* **Task to complete**
If a line of the records contains the word "textbf", list it.

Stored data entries

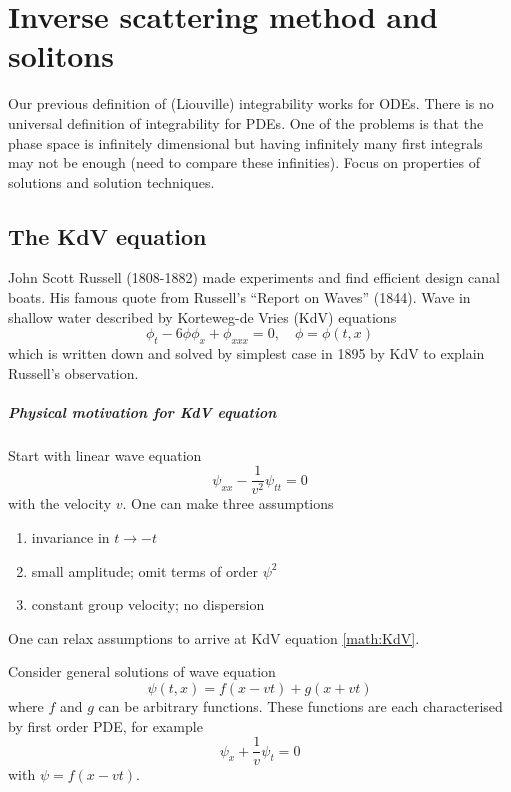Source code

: \chapter{Inverse scattering method and solitons}
Our previous definition of (Liouville) integrability works for ODEs. There is no universal definition of integrability for PDEs. One of the problems is that the phase space is infinitely dimensional but having infinitely many first integrals may not be enough (need to compare these infinities). Focus on properties of solutions and solution techniques.

\section{The KdV equation}
John Scott Russell (1808-1882) made experiments  and find efficient design canal boats. His famous quote from Russell's ``Report on Waves'' (1844). Wave in shallow water described by Korteweg-de Vries (KdV) equations
\begin{equation}
	\phi_t - 6 \phi \phi_x + \phi_{x x x} = 0, \quad \phi = \phi(t, x)
	\label{math:KdV}
\end{equation}
which is written down and solved by simplest case in 1895 by KdV to explain Russell's observation.

\paragraph{Physical motivation for KdV equation}
Start with linear wave equation 
\begin{equation*}
	\psi_{x x} - \frac{1}{v^2} \psi_{tt} = 0
\end{equation*}
with the velocity $v$. One can make three assumptions
\begin{enumerate}
	\item invariance in $t \rightarrow -t$
	\item small amplitude; omit terms of order $\psi^2$
	\item constant group velocity; no dispersion
\end{enumerate}
One can relax assumptions to arrive at KdV equation \eqref{math:KdV}.

Consider general solutions of wave equation
\begin{equation*}
	\psi(t, x) = f(x-vt) + g(x+vt)
\end{equation*}
where $f$ and $g$ can be arbitrary functions. These functions are each characterised by first order PDE, for example
\begin{equation*}
	\psi_x + \frac{1}{v} \psi_t = 0
\end{equation*}
with $\psi = f(x-vt)$.

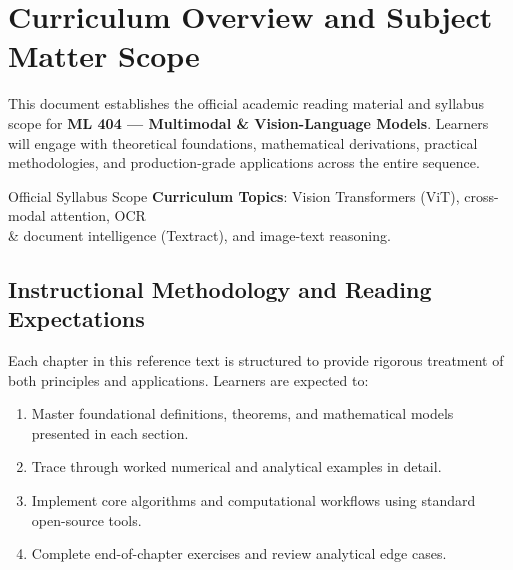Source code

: \section{Curriculum Overview and Subject Matter Scope}

This document establishes the official academic reading material and syllabus scope for \textbf{ML 404 --- Multimodal \& Vision-Language Models}. Learners will engage with theoretical foundations, mathematical derivations, practical methodologies, and production-grade applications across the entire sequence.

\begin{InsightBox}{Official Syllabus Scope}
  \textbf{Curriculum Topics}: Vision Transformers (ViT), cross-modal attention, OCR \\& document intelligence (Textract), and image-text reasoning.
\end{InsightBox}

\subsection{Instructional Methodology and Reading Expectations}

Each chapter in this reference text is structured to provide rigorous treatment of both principles and applications. Learners are expected to:
\begin{enumerate}
  \item Master foundational definitions, theorems, and mathematical models presented in each section.
  \item Trace through worked numerical and analytical examples in detail.
  \item Implement core algorithms and computational workflows using standard open-source tools.
  \item Complete end-of-chapter exercises and review analytical edge cases.
\end{enumerate}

* **Solution to this task**
This document establishes the official academic reading material and syllabus scope for \textbf{ML 404 --- Multimodal \& Vision-Language Models}. Learners will engage with theoretical foundations, mathematical derivations, practical methodologies, and production-grade applications across the entire sequence.
  \textbf{Curriculum Topics}: Vision Transformers (ViT), cross-modal attention, OCR \\& document intelligence (Textract), and image-text reasoning.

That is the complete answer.